_Work order:_
Which lines of the records contain "students"? Collect every one of them.

_Source material:_
+---+

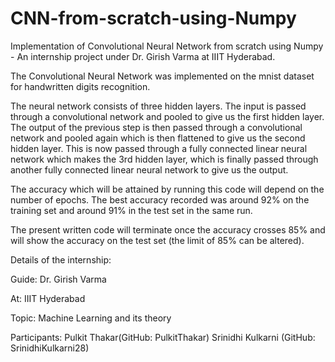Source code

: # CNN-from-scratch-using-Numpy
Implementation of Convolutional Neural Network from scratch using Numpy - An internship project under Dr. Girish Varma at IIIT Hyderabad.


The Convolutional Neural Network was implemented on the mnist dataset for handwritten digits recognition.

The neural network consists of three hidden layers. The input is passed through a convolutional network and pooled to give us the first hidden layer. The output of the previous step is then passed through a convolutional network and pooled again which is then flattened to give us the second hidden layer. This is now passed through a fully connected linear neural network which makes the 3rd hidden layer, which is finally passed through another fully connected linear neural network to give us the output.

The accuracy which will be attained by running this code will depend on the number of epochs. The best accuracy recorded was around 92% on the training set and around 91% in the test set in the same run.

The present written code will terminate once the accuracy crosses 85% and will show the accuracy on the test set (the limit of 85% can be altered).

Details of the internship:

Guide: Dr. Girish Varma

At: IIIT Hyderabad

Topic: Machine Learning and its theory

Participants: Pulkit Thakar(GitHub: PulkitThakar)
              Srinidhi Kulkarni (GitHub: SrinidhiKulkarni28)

+---+

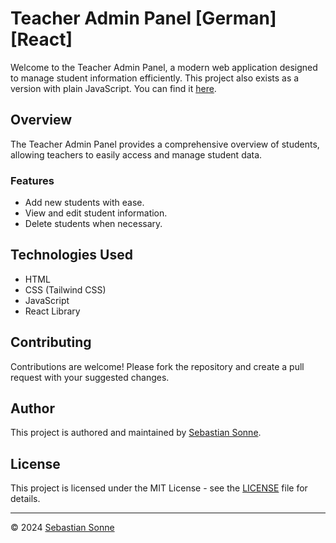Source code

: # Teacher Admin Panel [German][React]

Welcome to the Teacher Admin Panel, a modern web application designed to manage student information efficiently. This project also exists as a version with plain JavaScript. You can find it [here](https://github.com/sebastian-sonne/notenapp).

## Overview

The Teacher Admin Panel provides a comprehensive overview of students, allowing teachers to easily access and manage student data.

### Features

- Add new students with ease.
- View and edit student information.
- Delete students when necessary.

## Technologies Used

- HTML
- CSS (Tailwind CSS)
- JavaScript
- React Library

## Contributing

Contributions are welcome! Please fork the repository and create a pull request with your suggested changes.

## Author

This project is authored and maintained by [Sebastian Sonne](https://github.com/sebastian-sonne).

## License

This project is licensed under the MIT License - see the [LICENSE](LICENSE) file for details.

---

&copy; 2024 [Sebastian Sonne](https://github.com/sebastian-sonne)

+---+

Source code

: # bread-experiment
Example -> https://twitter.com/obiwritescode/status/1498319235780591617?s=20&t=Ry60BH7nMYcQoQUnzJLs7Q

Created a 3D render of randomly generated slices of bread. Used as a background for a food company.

+---+

_Result of the task:_
The Teacher Admin Panel provides a comprehensive overview of students, allowing teachers to easily access and manage student data.
- Add new students with ease.
- Delete students when necessary.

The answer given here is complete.